Opencl kernel launch overhead and divide&conquer algorithms for 2M-20M elements

Question

Clarification: I was hardcoding parameters of opencl computing functions (such as ranges of kernels, devices and explicit copies) into each project of mine but this got tiring and I decided to write a fully dynamic class that does divide and conquer on arrays and sends pieces to different devices. For now, it can build a list of devices capable of opencl and can divide a work using multiple threads, compute with another thread pool and re-assemble using a third thread pool. (example: 1 thread dividing, 2 threads computing on 2 devices, 1 thread assembling results into original array ). Threads reside in threadpools of java's executors.
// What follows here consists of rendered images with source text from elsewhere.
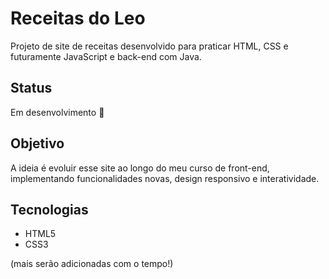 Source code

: # Receitas do Leo

Projeto de site de receitas desenvolvido para praticar HTML, CSS e futuramente JavaScript e back-end com Java.

## Status
Em desenvolvimento 🚧

## Objetivo
A ideia é evoluir esse site ao longo do meu curso de front-end, implementando funcionalidades novas, design responsivo e interatividade.

## Tecnologias
- HTML5
- CSS3

(mais serão adicionadas com o tempo!) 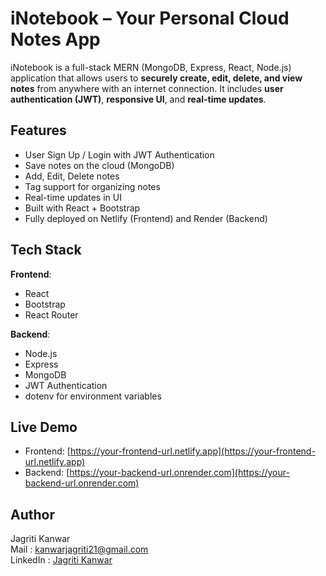 # iNotebook – Your Personal Cloud Notes App

iNotebook is a full-stack MERN (MongoDB, Express, React, Node.js) application that allows users to **securely create, edit, delete, and view notes** from anywhere with an internet connection. It includes **user authentication (JWT)**, **responsive UI**, and **real-time updates**.

## Features

- User Sign Up / Login with JWT Authentication
- Save notes on the cloud (MongoDB)
- Add, Edit, Delete notes
- Tag support for organizing notes
- Real-time updates in UI
- Built with React + Bootstrap
- Fully deployed on Netlify (Frontend) and Render (Backend)

## Tech Stack

**Frontend**:
- React
- Bootstrap
- React Router

**Backend**:
- Node.js
- Express
- MongoDB
- JWT Authentication
- dotenv for environment variables

## Live Demo

- Frontend: [https://your-frontend-url.netlify.app](https://your-frontend-url.netlify.app)
- Backend: [https://your-backend-url.onrender.com](https://your-backend-url.onrender.com)

## Author
Jagriti Kanwar
<br>
Mail : [kanwarjagriti21@gmail.com ](mailto:kanwarjagriti21@gmail.com)
<br>
LinkedIn : [Jagriti Kanwar](https://www.linkedin.com/in/jagriti-kanwar)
Problem: When it divides a 2M-element work into 256 pieces (each computing 8k elements), kernel launch overheads(on gpu) become more than %100 of execution times. When I increase each piece's size (to ~64k or 128k), it becomes non-performance aware such as getting too much work onto a weak device and slows down even more. There is also possibility of non-equal workloads on each element (raytracing, tree structuring for particle collisions, variable loop iterations ...). My gpu can execute just two inndependent kernels at the same time so I cant hide divide&conquer pieces' read-compute-write successfully. If I simply divide all work into two pieces, it gets even worse. When number of elements reach to 20M, kernel launch overhead is going to be a lot visible.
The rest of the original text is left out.